Lesson video

In progress...

Loading...

Hello, my name is Mrs. Holborow, and welcome to Computing.

I'm so pleased you've decided to join me for the lesson today.

In today's lesson, we're going to be exploring the term big data and what we mean by big data.

We'll also be exploring some of the challenges associated with big data.

Welcome to today's lesson from the unit Databases and SQL.

This lesson is called Big Data, and by the end of today's lesson, you'll be able to explain what big data is and describe some of the challenges it creates for processing and storage.

Shall we make a start? We will be exploring these keywords throughout today's lesson.

Shall we take a look at them now? Big data.

Big data.

Data that is too large and complex to be dealt with by traditional processing methods and systems. Volume.

Volume.

The total amount of data stored, processed and transmitted, typically measured in bytes.

Variety.

Variety.

The diverse range of data types and formats.

Velocity.

Velocity.

The speed at which data is created, processed and analysed.

Look out for these key words throughout today's lesson.

Today's lesson is broken down into two parts.

We'll start by defining the term big data, and then we'll move on to explain the challenges associated with big data.

Let's make a start by defining the term big data.

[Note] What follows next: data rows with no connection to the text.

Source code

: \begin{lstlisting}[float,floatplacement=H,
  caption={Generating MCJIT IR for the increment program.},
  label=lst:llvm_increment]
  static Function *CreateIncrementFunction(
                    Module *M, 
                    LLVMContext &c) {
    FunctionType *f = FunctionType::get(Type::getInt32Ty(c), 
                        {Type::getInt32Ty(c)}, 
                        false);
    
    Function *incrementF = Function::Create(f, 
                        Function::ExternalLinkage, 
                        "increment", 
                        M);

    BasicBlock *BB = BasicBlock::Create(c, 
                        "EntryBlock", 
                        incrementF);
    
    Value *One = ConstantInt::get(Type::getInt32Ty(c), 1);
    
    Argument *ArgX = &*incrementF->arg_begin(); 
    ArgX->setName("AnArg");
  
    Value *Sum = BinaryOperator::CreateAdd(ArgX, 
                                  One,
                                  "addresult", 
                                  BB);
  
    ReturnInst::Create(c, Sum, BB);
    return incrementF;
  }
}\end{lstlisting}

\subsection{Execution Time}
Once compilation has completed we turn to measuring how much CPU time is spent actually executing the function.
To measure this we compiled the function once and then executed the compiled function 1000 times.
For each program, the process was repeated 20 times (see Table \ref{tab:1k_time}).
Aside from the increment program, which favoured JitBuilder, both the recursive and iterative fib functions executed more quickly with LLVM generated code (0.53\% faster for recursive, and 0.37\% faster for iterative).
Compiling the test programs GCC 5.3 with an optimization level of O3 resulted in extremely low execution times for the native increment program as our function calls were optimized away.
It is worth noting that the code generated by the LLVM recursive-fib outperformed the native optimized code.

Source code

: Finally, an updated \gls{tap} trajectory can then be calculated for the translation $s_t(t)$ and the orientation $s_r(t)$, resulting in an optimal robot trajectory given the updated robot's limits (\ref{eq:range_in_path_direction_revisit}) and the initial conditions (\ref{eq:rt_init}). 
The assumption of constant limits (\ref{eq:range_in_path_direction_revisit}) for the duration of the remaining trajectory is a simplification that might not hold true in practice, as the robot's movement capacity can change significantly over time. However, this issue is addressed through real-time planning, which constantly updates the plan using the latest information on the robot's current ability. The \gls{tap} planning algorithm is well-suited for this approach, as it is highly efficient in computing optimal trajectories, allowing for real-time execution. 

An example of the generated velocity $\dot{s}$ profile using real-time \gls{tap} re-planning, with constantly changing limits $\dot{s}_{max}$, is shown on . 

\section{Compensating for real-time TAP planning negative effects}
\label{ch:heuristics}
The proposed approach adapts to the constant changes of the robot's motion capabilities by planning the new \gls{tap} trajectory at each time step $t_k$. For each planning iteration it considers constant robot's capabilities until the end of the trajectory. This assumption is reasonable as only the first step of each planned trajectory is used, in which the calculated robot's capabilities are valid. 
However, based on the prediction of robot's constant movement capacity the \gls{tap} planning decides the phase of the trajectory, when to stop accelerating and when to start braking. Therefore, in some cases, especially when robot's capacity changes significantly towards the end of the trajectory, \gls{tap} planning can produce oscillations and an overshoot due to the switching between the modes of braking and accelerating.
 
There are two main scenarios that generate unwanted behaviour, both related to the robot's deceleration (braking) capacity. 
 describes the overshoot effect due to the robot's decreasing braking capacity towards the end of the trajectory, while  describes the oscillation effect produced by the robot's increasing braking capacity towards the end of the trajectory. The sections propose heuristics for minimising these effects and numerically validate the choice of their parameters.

Can you think of any examples of data? Maybe pause the video whilst you have a quick think.

Did you think of some examples of data? Let's share some now.

So we could have purchases, location, mouse movements, search history, content you've streamed or downloaded, which adverts you've watched or clicked, demographic information, for example, age, gender, job, computer characteristics, so browser type, battery life, screen size, banking details, conversations, contact details, and medical records.

These are just some examples.

I'm sure you thought of some others too.

Big data is defined as large data sets that are analysed in order to identify patterns and trends, often used by organisations to better understand their customers.

Big data is a term used to cover all data that cannot be handled using traditional processing methods and systems. Big data is different from other data sets, because it has the following set of characteristics.

Volume, the capacity required to store the data exceeds a single server.

Variety, the data is very diverse.

Data can appear in different types.

For example, text, video, images.

And in different forms, structured, unstructured and semi-structured.

We're going to look at those in a bit more detail later on in the lesson.

Velocity.

The data is produced and/or processed at very high speed.

In other words, big data refers to enormous quantities of data that is generated and captured at breakneck speed, and most of it is unstructured.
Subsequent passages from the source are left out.